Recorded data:
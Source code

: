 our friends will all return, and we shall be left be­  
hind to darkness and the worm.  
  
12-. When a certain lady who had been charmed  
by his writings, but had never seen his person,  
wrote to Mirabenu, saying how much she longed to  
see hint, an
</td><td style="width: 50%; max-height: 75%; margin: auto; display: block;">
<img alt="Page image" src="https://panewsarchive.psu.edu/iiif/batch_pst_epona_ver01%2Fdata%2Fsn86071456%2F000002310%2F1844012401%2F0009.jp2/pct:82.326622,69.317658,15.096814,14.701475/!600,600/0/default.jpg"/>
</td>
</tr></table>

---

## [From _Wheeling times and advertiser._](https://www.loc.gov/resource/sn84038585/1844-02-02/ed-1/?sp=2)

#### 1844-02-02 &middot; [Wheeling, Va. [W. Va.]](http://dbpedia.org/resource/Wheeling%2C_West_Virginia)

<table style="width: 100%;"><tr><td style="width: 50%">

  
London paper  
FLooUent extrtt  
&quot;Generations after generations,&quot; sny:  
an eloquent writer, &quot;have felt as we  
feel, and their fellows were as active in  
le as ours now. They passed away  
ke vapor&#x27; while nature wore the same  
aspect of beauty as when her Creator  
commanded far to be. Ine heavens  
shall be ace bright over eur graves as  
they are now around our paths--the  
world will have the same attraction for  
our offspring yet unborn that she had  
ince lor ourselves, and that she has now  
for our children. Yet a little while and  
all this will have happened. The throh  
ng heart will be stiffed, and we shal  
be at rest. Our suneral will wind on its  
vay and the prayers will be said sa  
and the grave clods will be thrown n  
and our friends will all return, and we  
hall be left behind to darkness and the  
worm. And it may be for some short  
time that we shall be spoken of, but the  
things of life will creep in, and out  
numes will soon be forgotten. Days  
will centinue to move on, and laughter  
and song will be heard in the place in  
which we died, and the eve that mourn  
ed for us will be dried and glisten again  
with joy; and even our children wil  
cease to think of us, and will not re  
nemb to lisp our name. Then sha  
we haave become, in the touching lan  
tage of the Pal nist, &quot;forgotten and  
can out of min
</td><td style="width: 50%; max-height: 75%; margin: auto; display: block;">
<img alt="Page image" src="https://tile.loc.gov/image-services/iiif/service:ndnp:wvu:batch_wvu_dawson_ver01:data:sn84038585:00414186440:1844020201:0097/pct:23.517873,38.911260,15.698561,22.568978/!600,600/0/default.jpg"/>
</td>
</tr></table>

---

PROBLEM DESCRIPTION:
Give only the number of lines in the records that contain the string "friends".

SOLUTION:
2